Write out each entry word for word.

-- Data entries --

^^^^^^^^^^^^^^^^

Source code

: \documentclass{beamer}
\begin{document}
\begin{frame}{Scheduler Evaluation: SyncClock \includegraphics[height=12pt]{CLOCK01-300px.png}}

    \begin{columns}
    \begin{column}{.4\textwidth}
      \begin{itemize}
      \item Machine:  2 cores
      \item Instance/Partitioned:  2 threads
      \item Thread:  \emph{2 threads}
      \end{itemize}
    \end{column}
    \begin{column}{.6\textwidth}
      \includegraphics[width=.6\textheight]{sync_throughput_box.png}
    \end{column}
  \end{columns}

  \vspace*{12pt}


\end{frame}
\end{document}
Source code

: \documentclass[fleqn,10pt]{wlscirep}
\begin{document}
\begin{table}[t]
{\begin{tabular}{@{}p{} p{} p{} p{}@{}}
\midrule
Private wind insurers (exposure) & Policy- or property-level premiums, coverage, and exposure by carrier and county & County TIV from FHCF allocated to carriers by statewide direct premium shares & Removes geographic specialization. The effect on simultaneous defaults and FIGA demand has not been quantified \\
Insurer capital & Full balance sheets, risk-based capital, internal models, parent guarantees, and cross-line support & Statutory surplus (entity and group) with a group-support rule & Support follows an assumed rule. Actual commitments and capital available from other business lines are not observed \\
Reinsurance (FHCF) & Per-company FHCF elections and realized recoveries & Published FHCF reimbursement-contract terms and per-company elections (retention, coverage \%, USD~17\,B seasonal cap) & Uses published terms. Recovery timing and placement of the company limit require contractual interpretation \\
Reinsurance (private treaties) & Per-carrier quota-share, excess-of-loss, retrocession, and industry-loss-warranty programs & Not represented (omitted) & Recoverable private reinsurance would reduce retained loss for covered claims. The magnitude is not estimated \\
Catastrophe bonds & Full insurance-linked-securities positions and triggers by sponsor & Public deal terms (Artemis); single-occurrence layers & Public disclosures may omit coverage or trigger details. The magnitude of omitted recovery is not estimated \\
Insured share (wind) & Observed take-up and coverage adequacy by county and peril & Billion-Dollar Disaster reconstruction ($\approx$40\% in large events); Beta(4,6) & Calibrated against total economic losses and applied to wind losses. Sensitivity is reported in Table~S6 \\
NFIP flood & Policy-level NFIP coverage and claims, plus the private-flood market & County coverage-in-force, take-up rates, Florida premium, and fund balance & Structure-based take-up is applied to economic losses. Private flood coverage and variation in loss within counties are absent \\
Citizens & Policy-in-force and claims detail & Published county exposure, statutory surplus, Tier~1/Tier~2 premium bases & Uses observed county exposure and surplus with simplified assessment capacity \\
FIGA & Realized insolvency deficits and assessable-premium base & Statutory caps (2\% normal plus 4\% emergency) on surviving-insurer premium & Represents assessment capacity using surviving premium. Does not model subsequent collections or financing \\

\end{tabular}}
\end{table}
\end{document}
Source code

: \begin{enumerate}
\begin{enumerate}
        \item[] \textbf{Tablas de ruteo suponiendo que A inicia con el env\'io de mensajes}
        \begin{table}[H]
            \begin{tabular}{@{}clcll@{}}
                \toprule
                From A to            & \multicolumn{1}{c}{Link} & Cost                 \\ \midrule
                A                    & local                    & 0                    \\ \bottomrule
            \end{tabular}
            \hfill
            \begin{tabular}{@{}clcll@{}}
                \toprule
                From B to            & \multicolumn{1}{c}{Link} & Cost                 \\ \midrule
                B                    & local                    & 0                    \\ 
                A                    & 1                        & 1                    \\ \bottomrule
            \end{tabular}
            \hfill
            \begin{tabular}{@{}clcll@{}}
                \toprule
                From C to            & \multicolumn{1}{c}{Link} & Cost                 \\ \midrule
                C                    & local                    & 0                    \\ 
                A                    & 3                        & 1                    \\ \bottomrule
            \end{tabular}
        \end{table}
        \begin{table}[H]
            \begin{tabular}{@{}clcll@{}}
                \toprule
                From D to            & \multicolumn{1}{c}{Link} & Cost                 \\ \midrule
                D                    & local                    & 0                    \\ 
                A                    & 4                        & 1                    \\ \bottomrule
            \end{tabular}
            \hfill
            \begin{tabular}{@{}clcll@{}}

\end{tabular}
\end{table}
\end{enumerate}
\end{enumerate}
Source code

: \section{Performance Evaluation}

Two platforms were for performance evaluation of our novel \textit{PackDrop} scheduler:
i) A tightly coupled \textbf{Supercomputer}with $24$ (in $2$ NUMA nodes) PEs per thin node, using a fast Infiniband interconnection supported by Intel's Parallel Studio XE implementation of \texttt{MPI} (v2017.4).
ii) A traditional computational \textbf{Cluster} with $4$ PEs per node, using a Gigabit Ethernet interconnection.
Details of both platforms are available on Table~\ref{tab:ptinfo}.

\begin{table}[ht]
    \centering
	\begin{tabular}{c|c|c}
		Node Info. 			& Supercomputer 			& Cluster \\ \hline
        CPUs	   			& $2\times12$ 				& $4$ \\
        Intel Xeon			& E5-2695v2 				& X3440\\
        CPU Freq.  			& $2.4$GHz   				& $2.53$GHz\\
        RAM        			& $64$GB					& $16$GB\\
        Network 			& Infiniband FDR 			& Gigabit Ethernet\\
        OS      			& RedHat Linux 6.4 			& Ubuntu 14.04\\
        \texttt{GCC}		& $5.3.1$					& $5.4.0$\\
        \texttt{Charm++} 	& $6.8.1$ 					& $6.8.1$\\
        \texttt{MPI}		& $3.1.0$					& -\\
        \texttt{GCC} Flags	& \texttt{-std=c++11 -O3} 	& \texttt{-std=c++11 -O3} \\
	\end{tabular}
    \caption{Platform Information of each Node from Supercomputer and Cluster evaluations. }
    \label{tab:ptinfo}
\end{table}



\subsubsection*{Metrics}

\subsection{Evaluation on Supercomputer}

^^^^^^^^^^^^^^^^

-- EXERCISE SOLUTION --
Source code

: \documentclass{beamer}
\begin{document}
\begin{frame}{Scheduler Evaluation: SyncClock \includegraphics[height=12pt]{CLOCK01-300px.png}}

    \begin{columns}
    \begin{column}{.4\textwidth}
      \begin{itemize}
      \item Machine:  2 cores
      \item Instance/Partitioned:  2 threads
      \item Thread:  \emph{2 threads}
      \end{itemize}
    \end{column}
    \begin{column}{.6\textwidth}
      \includegraphics[width=.6\textheight]{sync_throughput_box.png}
    \end{column}
  \end{columns}

  \vspace*{12pt}


\end{frame}
\end{document}
Source code

: \documentclass[fleqn,10pt]{wlscirep}
\begin{document}
\begin{table}[t]
{\begin{tabular}{@{}p{} p{} p{} p{}@{}}
\midrule
Private wind insurers (exposure) & Policy- or property-level premiums, coverage, and exposure by carrier and county & County TIV from FHCF allocated to carriers by statewide direct premium shares & Removes geographic specialization. The effect on simultaneous defaults and FIGA demand has not been quantified \\
Insurer capital & Full balance sheets, risk-based capital, internal models, parent guarantees, and cross-line support & Statutory surplus (entity and group) with a group-support rule & Support follows an assumed rule. Actual commitments and capital available from other business lines are not observed \\
Reinsurance (FHCF) & Per-company FHCF elections and realized recoveries & Published FHCF reimbursement-contract terms and per-company elections (retention, coverage \%, USD~17\,B seasonal cap) & Uses published terms. Recovery timing and placement of the company limit require contractual interpretation \\
Reinsurance (private treaties) & Per-carrier quota-share, excess-of-loss, retrocession, and industry-loss-warranty programs & Not represented (omitted) & Recoverable private reinsurance would reduce retained loss for covered claims. The magnitude is not estimated \\
Catastrophe bonds & Full insurance-linked-securities positions and triggers by sponsor & Public deal terms (Artemis); single-occurrence layers & Public disclosures may omit coverage or trigger details. The magnitude of omitted recovery is not estimated \\
Insured share (wind) & Observed take-up and coverage adequacy by county and peril & Billion-Dollar Disaster reconstruction ($\approx$40\% in large events); Beta(4,6) & Calibrated against total economic losses and applied to wind losses. Sensitivity is reported in Table~S6 \\
NFIP flood & Policy-level NFIP coverage and claims, plus the private-flood market & County coverage-in-force, take-up rates, Florida premium, and fund balance & Structure-based take-up is applied to economic losses. Private flood coverage and variation in loss within counties are absent \\
Citizens & Policy-in-force and claims detail & Published county exposure, statutory surplus, Tier~1/Tier~2 premium bases & Uses observed county exposure and surplus with simplified assessment capacity \\
FIGA & Realized insolvency deficits and assessable-premium base & Statutory caps (2\% normal plus 4\% emergency) on surviving-insurer premium & Represents assessment capacity using surviving premium. Does not model subsequent collections or financing \\

\end{tabular}}
\end{table}
\end{document}
Source code

: \begin{enumerate}
\begin{enumerate}
        \item[] \textbf{Tablas de ruteo suponiendo que A inicia con el env\'io de mensajes}
        \begin{table}[H]
            \begin{tabular}{@{}clcll@{}}
                \toprule
                From A to            & \multicolumn{1}{c}{Link} & Cost                 \\ \midrule
                A                    & local                    & 0                    \\ \bottomrule
            \end{tabular}
            \hfill
            \begin{tabular}{@{}clcll@{}}
                \toprule
                From B to            & \multicolumn{1}{c}{Link} & Cost                 \\ \midrule
                B                    & local                    & 0                    \\ 
                A                    & 1                        & 1                    \\ \bottomrule
            \end{tabular}
            \hfill
            \begin{tabular}{@{}clcll@{}}
                \toprule
                From C to            & \multicolumn{1}{c}{Link} & Cost                 \\ \midrule
                C                    & local                    & 0                    \\ 
                A                    & 3                        & 1                    \\ \bottomrule
            \end{tabular}
        \end{table}
        \begin{table}[H]
            \begin{tabular}{@{}clcll@{}}
                \toprule
                From D to            & \multicolumn{1}{c}{Link} & Cost                 \\ \midrule
                D                    & local                    & 0                    \\ 
                A                    & 4                        & 1                    \\ \bottomrule
            \end{tabular}
            \hfill
            \begin{tabular}{@{}clcll@{}}

\end{tabular}
\end{table}
\end{enumerate}
\end{enumerate}
Source code

: \section{Performance Evaluation}

Two platforms were for performance evaluation of our novel \textit{PackDrop} scheduler:
i) A tightly coupled \textbf{Supercomputer}with $24$ (in $2$ NUMA nodes) PEs per thin node, using a fast Infiniband interconnection supported by Intel's Parallel Studio XE implementation of \texttt{MPI} (v2017.4).
ii) A traditional computational \textbf{Cluster} with $4$ PEs per node, using a Gigabit Ethernet interconnection.
Details of both platforms are available on Table~\ref{tab:ptinfo}.

\begin{table}[ht]
    \centering
	\begin{tabular}{c|c|c}
		Node Info. 			& Supercomputer 			& Cluster \\ \hline
        CPUs	   			& $2\times12$ 				& $4$ \\
        Intel Xeon			& E5-2695v2 				& X3440\\
        CPU Freq.  			& $2.4$GHz   				& $2.53$GHz\\
        RAM        			& $64$GB					& $16$GB\\
        Network 			& Infiniband FDR 			& Gigabit Ethernet\\
        OS      			& RedHat Linux 6.4 			& Ubuntu 14.04\\
        \texttt{GCC}		& $5.3.1$					& $5.4.0$\\
        \texttt{Charm++} 	& $6.8.1$ 					& $6.8.1$\\
        \texttt{MPI}		& $3.1.0$					& -\\
        \texttt{GCC} Flags	& \texttt{-std=c++11 -O3} 	& \texttt{-std=c++11 -O3} \\
	\end{tabular}
    \caption{Platform Information of each Node from Supercomputer and Cluster evaluations. }
    \label{tab:ptinfo}
\end{table}



\subsubsection*{Metrics}

\subsection{Evaluation on Supercomputer}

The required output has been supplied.